If you don’t care for the fixed limits of Auto ISO described above, your camera actually allows you to customize both the low and high boundary of what the camera will choose while in Auto ISO. When in the ISO menu and you’ve selected Auto, just use the Right arrow to move to the right. Hitting UP and DOWN now will change your minimum AUTO ISO value; then move to the right once more and you’re adjusting your Maximum Auto ISO. Notice that with this feature you can set the upper end of ISO as high as 51,200 (which I strongly discourage). I keep mine set to between 100 and 3200 for casual shooting. I’ll set the ISO to something higher (and switch to RAW mode or MFNR mode) when there’s just no other choice.
Notice that the last three ISO choices ("32,000", “40,000”, and "51,200") have bars above and below them, as seen in Figure 6-30. Why the bars?

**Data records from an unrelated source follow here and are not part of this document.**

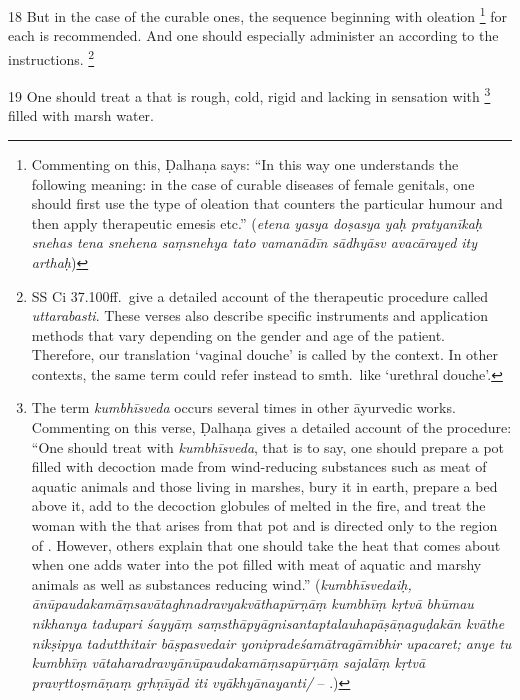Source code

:\begin{translation}
\item [18]
But in the case of the curable ones, the sequence beginning with oleation%
	\footnote{%
	Commenting on this, Ḍalhaṇa says: “In this way one understands the following meaning: in the case of curable diseases of female genitals, one should first use the type of oleation that counters the particular humour and then apply therapeutic emesis etc.”
	(\textit{etena yasya doṣasya yaḥ pratyanīkaḥ snehas tena snehena saṃsnehya tato vamanādīn sādhyāsv avacārayed ity arthaḥ})
	} 
for each  is recommended.
And one should especially administer an  according to the instructions.%
	\footnote{%
	SS Ci 37.100ff.\ give a detailed account of the therapeutic procedure called \textit{uttarabasti}. These verses also describe specific instruments and application methods that vary depending on the gender and age of the patient. Therefore, our translation ‘vaginal douche’ is called by the context. In other contexts, the same term could refer instead to smth.\ like ‘urethral douche’.
	}

\item [19]
One should treat a   that is rough, cold, rigid and lacking in sensation with %
	\footnote{%
	The term \textit{kumbhīsveda} occurs several times in other āyurvedic works. 
	Commenting on this verse, Ḍalhaṇa gives a detailed account of the procedure: 
		``One should treat with \textit{kumbhīsveda}, that is to say, one should 
		prepare a pot filled with decoction made from wind-reducing substances 
		such as meat of aquatic animals and those living in marshes, bury it in earth, 
		prepare a bed above it, add to the decoction globules of 
		 melted in the fire, and treat the woman 
		with the  that arises from that pot and is directed 
		only to the region of . However, others explain 
		that one should take the heat that comes about when one adds water into 
		the pot filled with meat of aquatic and marshy animals as well as substances 
		reducing wind.''
	 		(\textit{kumbhīsvedaiḥ, ānūpaudakamāṃsavātaghnadravyakvāthapūrṇāṃ 
	 		kumbhīṃ kṛtvā bhūmau nikhanya tadupari śayyāṃ 
	 		saṃsthāpyāgnisantaptalauhapāṣāṇaguḍakān kvāthe nikṣipya tadutthitair 
	 		bāṣpasvedair yonipradeśamātragāmibhir upacaret; anye tu kumbhīṃ 
	 		vātaharadravyānūpaudakamāṃsapūrṇāṃ sajalāṃ kṛtvā pravṛttoṣmāṇaṃ 
	 		gṛhṇīyād iti vyākhyānayanti/} -- .)
	} 
filled with marsh water. 


\end{translation}
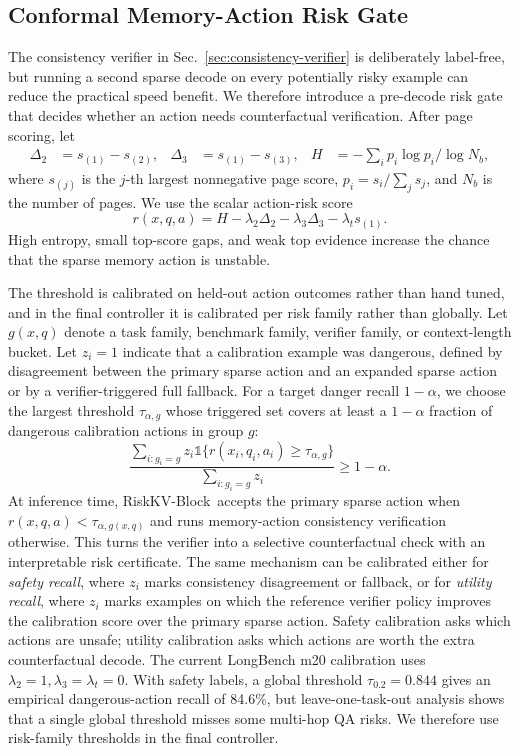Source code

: \documentclass{article}
\newcommand{\method}{RiskKV-Block}
\begin{document}
\subsection{Conformal Memory-Action Risk Gate}

The consistency verifier in Sec.~\ref{sec:consistency-verifier} is deliberately label-free, but running a second sparse decode on every potentially risky example can reduce the practical speed benefit.
We therefore introduce a pre-decode risk gate that decides whether an action needs counterfactual verification.
After page scoring, let
\begin{align}
    \Delta_2 &= s_{(1)} - s_{(2)}, &
    \Delta_3 &= s_{(1)} - s_{(3)}, &
    H &= -\sum_i p_i \log p_i / \log N_b,
\end{align}
where $s_{(j)}$ is the $j$-th largest nonnegative page score, $p_i=s_i/\sum_j s_j$, and $N_b$ is the number of pages.
We use the scalar action-risk score
\begin{equation}
    r(x,q,a)
    =
    H
    - \lambda_2 \Delta_2
    - \lambda_3 \Delta_3
    - \lambda_t s_{(1)}.
    \label{eq:conformal-risk-score}
\end{equation}
High entropy, small top-score gaps, and weak top evidence increase the chance that the sparse memory action is unstable.

The threshold is calibrated on held-out action outcomes rather than hand tuned, and in the final controller it is calibrated per risk family rather than globally.
Let $g(x,q)$ denote a task family, benchmark family, verifier family, or context-length bucket.
Let $z_i=1$ indicate that a calibration example was dangerous, defined by disagreement between the primary sparse action and an expanded sparse action or by a verifier-triggered full fallback.
For a target danger recall $1-\alpha$, we choose the largest threshold $\tau_{\alpha,g}$ whose triggered set covers at least a $1-\alpha$ fraction of dangerous calibration actions in group $g$:
\begin{equation}
    \frac{\sum_{i:g_i=g} z_i \mathbb{1}\{r(x_i,q_i,a_i)\geq \tau_{\alpha,g}\}}
         {\sum_{i:g_i=g} z_i}
    \geq
    1-\alpha.
    \label{eq:conformal-risk-threshold}
\end{equation}
At inference time, \method\ accepts the primary sparse action when $r(x,q,a)<\tau_{\alpha,g(x,q)}$ and runs memory-action consistency verification otherwise.
This turns the verifier into a selective counterfactual check with an interpretable risk certificate.
The same mechanism can be calibrated either for \emph{safety recall}, where $z_i$ marks consistency disagreement or fallback, or for \emph{utility recall}, where $z_i$ marks examples on which the reference verifier policy improves the calibration score over the primary sparse action.
Safety calibration asks which actions are unsafe; utility calibration asks which actions are worth the extra counterfactual decode.
The current LongBench m20 calibration uses $\lambda_2=1,\lambda_3=\lambda_t=0$.
With safety labels, a global threshold $\tau_{0.2}=0.844$ gives an empirical dangerous-action recall of 84.6\%, but leave-one-task-out analysis shows that a single global threshold misses some multi-hop QA risks.
We therefore use risk-family thresholds in the final controller.
\end{document}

Figure 6-30: The last three ISO values have bars surrounding them. That means these are not ISO values that are native to the sensor. |
The short answer is that this CMOS sensor actually has a native hi-end speed of 25,600. The last three values just amplifies the signal, resulting in disproportionally more noise than if the sensor had those speeds natively. This isn’t a bad thing unless you push it to far, like how Nikon achieved 7-figure ISO values in their latest D5. :-)
This is one of those technical things that you really don’t need to know. The mantra “The higher the ISO, the greater the noise” still applies.